● Exercise objective
In the entries below, begin at the line with "Numéricos com Go" and stop after the line with "giá giao ngay:**"; output those lines exactly and omit the pictures.

Available data Block Start

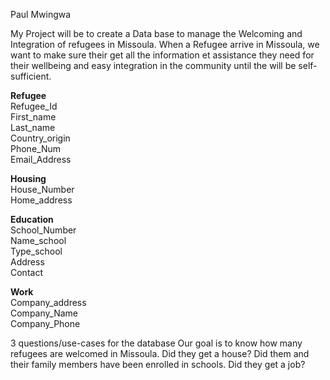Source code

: Paul Mwingwa

My Project will be to create a Data base to manage the Welcoming and Integration of refugees in Missoula.
When a Refugee arrive in Missoula, we want to make sure their get all the information et assistance they need for their wellbeing and easy integration in the community until the will be self-sufficient. 

**Refugee**  
Refugee_Id  
First_name  
Last_name  
Country_origin  
Phone_Num  
Email_Address  

**Housing**  
House_Number  
Home_address  

**Education**  
School_Number  
Name_school  
Type_school  
Address  
Contact  

**Work**  
Company_address  
Company_Name  
Company_Phone      


 3 questions/use-cases for the database
Our goal is to know how many refugees are welcomed in Missoula.
Did they get a house? 
Did them and their family members have been enrolled in schools. 
Did they get a job?

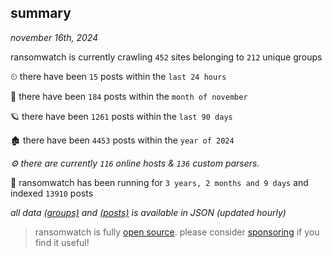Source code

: 
## summary
_november 16th, 2024_

ransomwatch is currently crawling `452` sites belonging to `212` unique groups

⏲ there have been `15` posts within the `last 24 hours`

🦈 there have been `184` posts within the `month of november`

🪐 there have been `1261` posts within the `last 90 days`

🏚 there have been `4453` posts within the `year of 2024`

_⚙️ there are currently `116` online hosts & `136` custom parsers._

🦕 ransomwatch has been running for `3 years, 2 months and 9 days` and indexed `13910` posts

_all data  [(groups)](http://ransomwhat.telemetry.ltd/groups) and [(posts)](http://ransomwhat.telemetry.ltd/posts) is available in JSON (updated hourly)_

> ransomwatch is fully [open source](https://github.com/joshhighet/ransomwatch#ransomwatch--). please consider [sponsoring](https://github.com/sponsors/joshhighet) if you find it useful!

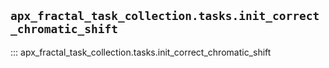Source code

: ## `apx_fractal_task_collection.tasks.init_correct_chromatic_shift`

::: apx_fractal_task_collection.tasks.init_correct_chromatic_shift

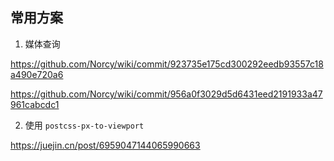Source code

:## 常用方案

1. 媒体查询

https://github.com/Norcy/wiki/commit/923735e175cd300292eedb93557c18a490e720a6

https://github.com/Norcy/wiki/commit/956a0f3029d5d6431eed2191933a47961cabcdc1

2. 使用 `postcss-px-to-viewport`

https://juejin.cn/post/6959047144065990663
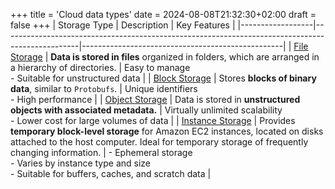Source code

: +++
title = 'Cloud data types'
date = 2024-08-08T21:32:30+02:00
draft = false 
+++
| Storage Type     | Description                                                                                     | Key Features                                      |
|------------------|-------------------------------------------------------------------------------------------------|--------------------------------------------------|
| [File Storage](https://aws.amazon.com/what-is/cloud-file-storage/)      | **Data is stored in files** organized in folders, which are arranged in a hierarchy of directories. |  Easy to manage<br>- Suitable for unstructured data |
| [Block Storage](https://aws.amazon.com/what-is/block-storage/)     | Stores **blocks of binary data**, similar to `Protobufs`.                                           |  Unique identifiers<br>- High performance        |
| [Object Storage](https://aws.amazon.com/what-is/object-storage/)    | Data is stored in **unstructured objects with associated metadata.**                               |  Virtually unlimited scalability<br>- Lower cost for large volumes of data |
| [Instance Storage](https://docs.aws.amazon.com/AWSEC2/latest/UserGuide/InstanceStorage.html)  | Provides **temporary block-level storage** for Amazon EC2 instances, located on disks attached to the host computer. Ideal for temporary storage of frequently changing information. | - Ephemeral storage<br>- Varies by instance type and size<br>- Suitable for buffers, caches, and scratch data |

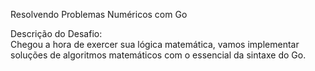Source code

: Resolvendo Problemas Numéricos com Go


Descrição do Desafio:  
Chegou a hora de exercer sua lógica matemática, vamos implementar soluções de algoritmos matemáticos com o essencial da sintaxe do Go.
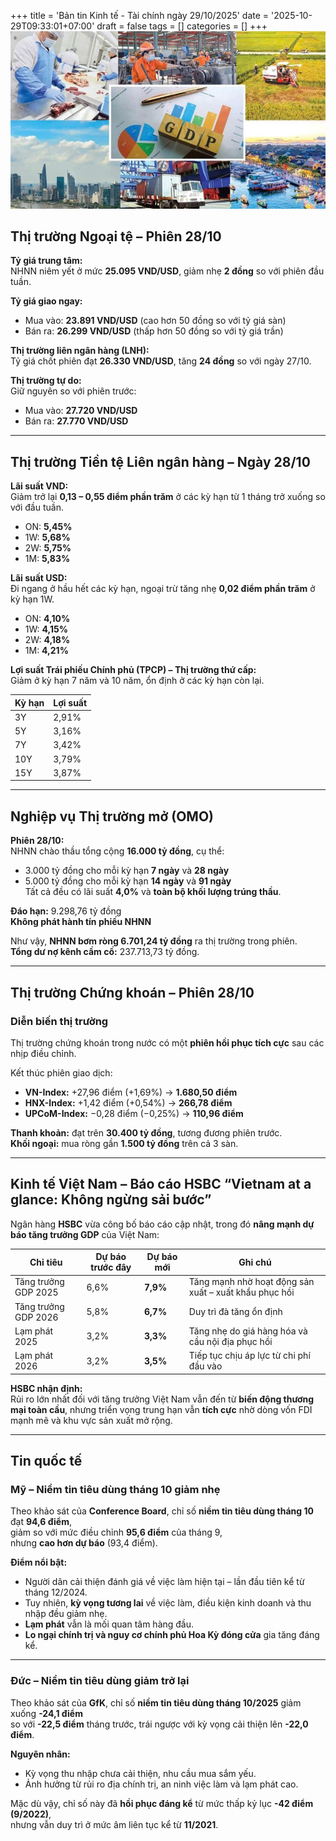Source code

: +++
title = 'Bản tin Kinh tế - Tài chính ngày 29/10/2025'
date = '2025-10-29T09:33:01+07:00'
draft = false
tags = []
categories = []
+++
![tai chinh 29/10/2025](ban-tin-tai-chinh.jpg)

## Thị trường Ngoại tệ – Phiên 28/10

**Tỷ giá trung tâm:**  
NHNN niêm yết ở mức **25.095 VND/USD**, giảm nhẹ **2 đồng** so với phiên đầu tuần.  

**Tỷ giá giao ngay:**  
- Mua vào: **23.891 VND/USD** (cao hơn 50 đồng so với tỷ giá sàn)  
- Bán ra: **26.299 VND/USD** (thấp hơn 50 đồng so với tỷ giá trần)  

**Thị trường liên ngân hàng (LNH):**  
Tỷ giá chốt phiên đạt **26.330 VND/USD**, tăng **24 đồng** so với ngày 27/10.  

**Thị trường tự do:**  
Giữ nguyên so với phiên trước:  
- Mua vào: **27.720 VND/USD**  
- Bán ra: **27.770 VND/USD**

---

## Thị trường Tiền tệ Liên ngân hàng – Ngày 28/10

**Lãi suất VND:**  
Giảm trở lại **0,13 – 0,55 điểm phần trăm** ở các kỳ hạn từ 1 tháng trở xuống so với đầu tuần.  

- ON: **5,45%**  
- 1W: **5,68%**  
- 2W: **5,75%**  
- 1M: **5,83%**  

**Lãi suất USD:**  
Đi ngang ở hầu hết các kỳ hạn, ngoại trừ tăng nhẹ **0,02 điểm phần trăm** ở kỳ hạn 1W.  

- ON: **4,10%**  
- 1W: **4,15%**  
- 2W: **4,18%**  
- 1M: **4,21%**  

**Lợi suất Trái phiếu Chính phủ (TPCP) – Thị trường thứ cấp:**  
Giảm ở kỳ hạn 7 năm và 10 năm, ổn định ở các kỳ hạn còn lại.  

| Kỳ hạn | Lợi suất |
|--------|-----------|
| 3Y | 2,91% |
| 5Y | 3,16% |
| 7Y | 3,42% |
| 10Y | 3,79% |
| 15Y | 3,87% |

---

## Nghiệp vụ Thị trường mở (OMO)

**Phiên 28/10:**  
NHNN chào thầu tổng cộng **16.000 tỷ đồng**, cụ thể:  
- 3.000 tỷ đồng cho mỗi kỳ hạn **7 ngày** và **28 ngày**  
- 5.000 tỷ đồng cho mỗi kỳ hạn **14 ngày** và **91 ngày**  
Tất cả đều có lãi suất **4,0%** và **toàn bộ khối lượng trúng thầu**.  

**Đáo hạn:** 9.298,76 tỷ đồng  
**Không phát hành tín phiếu NHNN**  

Như vậy, **NHNN bơm ròng 6.701,24 tỷ đồng** ra thị trường trong phiên.  
**Tổng dư nợ kênh cầm cố:** 237.713,73 tỷ đồng.  

---

## Thị trường Chứng khoán – Phiên 28/10

### Diễn biến thị trường
Thị trường chứng khoán trong nước có một **phiên hồi phục tích cực** sau các nhịp điều chỉnh.  

Kết thúc phiên giao dịch:  
- **VN-Index:** +27,96 điểm (+1,69%) → **1.680,50 điểm**  
- **HNX-Index:** +1,42 điểm (+0,54%) → **266,78 điểm**  
- **UPCoM-Index:** −0,28 điểm (−0,25%) → **110,96 điểm**  

**Thanh khoản:** đạt trên **30.400 tỷ đồng**, tương đương phiên trước.  
**Khối ngoại:** mua ròng gần **1.500 tỷ đồng** trên cả 3 sàn.  

---

## Kinh tế Việt Nam – Báo cáo HSBC “Vietnam at a glance: Không ngừng sải bước”

Ngân hàng **HSBC** vừa công bố báo cáo cập nhật, trong đó **nâng mạnh dự báo tăng trưởng GDP** của Việt Nam:

| Chỉ tiêu | Dự báo trước đây | Dự báo mới | Ghi chú |
|-----------|------------------|-------------|----------|
| Tăng trưởng GDP 2025 | 6,6% | **7,9%** | Tăng mạnh nhờ hoạt động sản xuất – xuất khẩu phục hồi |
| Tăng trưởng GDP 2026 | 5,8% | **6,7%** | Duy trì đà tăng ổn định |
| Lạm phát 2025 | 3,2% | **3,3%** | Tăng nhẹ do giá hàng hóa và cầu nội địa phục hồi |
| Lạm phát 2026 | 3,2% | **3,5%** | Tiếp tục chịu áp lực từ chi phí đầu vào |

**HSBC nhận định:**  
Rủi ro lớn nhất đối với tăng trưởng Việt Nam vẫn đến từ **biến động thương mại toàn cầu**, nhưng triển vọng trung hạn vẫn **tích cực** nhờ dòng vốn FDI mạnh mẽ và khu vực sản xuất mở rộng.

---

## Tin quốc tế

### Mỹ – Niềm tin tiêu dùng tháng 10 giảm nhẹ
Theo khảo sát của **Conference Board**, chỉ số **niềm tin tiêu dùng tháng 10** đạt **94,6 điểm**,  
giảm so với mức điều chỉnh **95,6 điểm** của tháng 9,  
nhưng **cao hơn dự báo** (93,4 điểm).  

**Điểm nổi bật:**  
- Người dân cải thiện đánh giá về việc làm hiện tại – lần đầu tiên kể từ tháng 12/2024.  
- Tuy nhiên, **kỳ vọng tương lai** về việc làm, điều kiện kinh doanh và thu nhập đều giảm nhẹ.  
- **Lạm phát** vẫn là mối quan tâm hàng đầu.  
- **Lo ngại chính trị và nguy cơ chính phủ Hoa Kỳ đóng cửa** gia tăng đáng kể.  

---

### Đức – Niềm tin tiêu dùng giảm trở lại
Theo khảo sát của **GfK**, chỉ số **niềm tin tiêu dùng tháng 10/2025** giảm xuống **-24,1 điểm**  
so với **-22,5 điểm** tháng trước, trái ngược với kỳ vọng cải thiện lên **-22,0 điểm**.  

**Nguyên nhân:**  
- Kỳ vọng thu nhập chưa cải thiện, nhu cầu mua sắm yếu.  
- Ảnh hưởng từ rủi ro địa chính trị, an ninh việc làm và lạm phát cao.  

Mặc dù vậy, chỉ số này đã **hồi phục đáng kể** từ mức thấp kỷ lục **-42 điểm (9/2022)**,  
nhưng vẫn duy trì ở mức âm liên tục kể từ **11/2021**.  
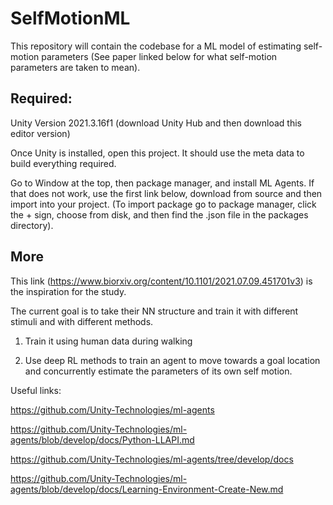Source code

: # SelfMotionML

This repository will contain the codebase for a ML model of estimating self-motion parameters (See paper linked below for what self-motion parameters are taken to mean).

## Required:

Unity Version 2021.3.16f1 (download Unity Hub and then download this editor version)

Once Unity is installed, open this project. It should use the meta data to build everything required.

Go to Window at the top, then package manager, and install ML Agents. If that does not work, use the first link below, download from source and then import into your project. (To import package go to package manager, click the + sign, choose from disk, and then find the .json file in the packages directory).

## More

This link (https://www.biorxiv.org/content/10.1101/2021.07.09.451701v3) is the inspiration for the study.

The current goal is to take their NN structure and train it with different stimuli and with different methods.

1) Train it using human data during walking

2) Use deep RL methods to train an agent to move towards a goal location and concurrently estimate the parameters of its own self motion.

Useful links:

https://github.com/Unity-Technologies/ml-agents

https://github.com/Unity-Technologies/ml-agents/blob/develop/docs/Python-LLAPI.md

https://github.com/Unity-Technologies/ml-agents/tree/develop/docs

https://github.com/Unity-Technologies/ml-agents/blob/develop/docs/Learning-Environment-Create-New.md
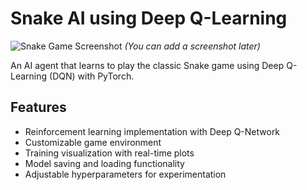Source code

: # Snake AI using Deep Q-Learning

![Snake Game Screenshot](snake_game_screenshot.png) *(You can add a screenshot later)*

An AI agent that learns to play the classic Snake game using Deep Q-Learning (DQN) with PyTorch.

## Features

- Reinforcement learning implementation with Deep Q-Network
- Customizable game environment
- Training visualization with real-time plots
- Model saving and loading functionality
- Adjustable hyperparameters for experimentation
  
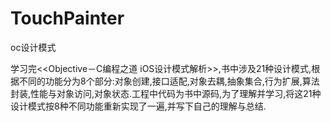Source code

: # TouchPainter
oc设计模式

学习完<<Objective－C编程之道 iOS设计模式解析>>,书中涉及21种设计模式,根据不同的功能分为8个部分:对象创建,接口适配,对象去耦,抽象集合,行为扩展,算法封装,性能与对象访问,对象状态.工程中代码为书中源码,为了理解并学习,将这21种设计模式按8种不同功能重新实现了一遍,并写下自己的理解与总结.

Available data Block End

● Answer space
: Resolvendo Problemas Numéricos com Go


Descrição do Desafio:  
Chegou a hora de exercer sua lógica matemática, vamos implementar soluções de algoritmos matemáticos com o essencial da sintaxe do Go.
Source code

: +++
title = 'Bản tin Kinh tế - Tài chính ngày 29/10/2025'
date = '2025-10-29T09:33:01+07:00'
draft = false
tags = []
categories = []
+++
![tai chinh 29/10/2025](ban-tin-tai-chinh.jpg)

## Thị trường Ngoại tệ – Phiên 28/10

**Tỷ giá trung tâm:**  
NHNN niêm yết ở mức **25.095 VND/USD**, giảm nhẹ **2 đồng** so với phiên đầu tuần.  

**Tỷ giá giao ngay:**  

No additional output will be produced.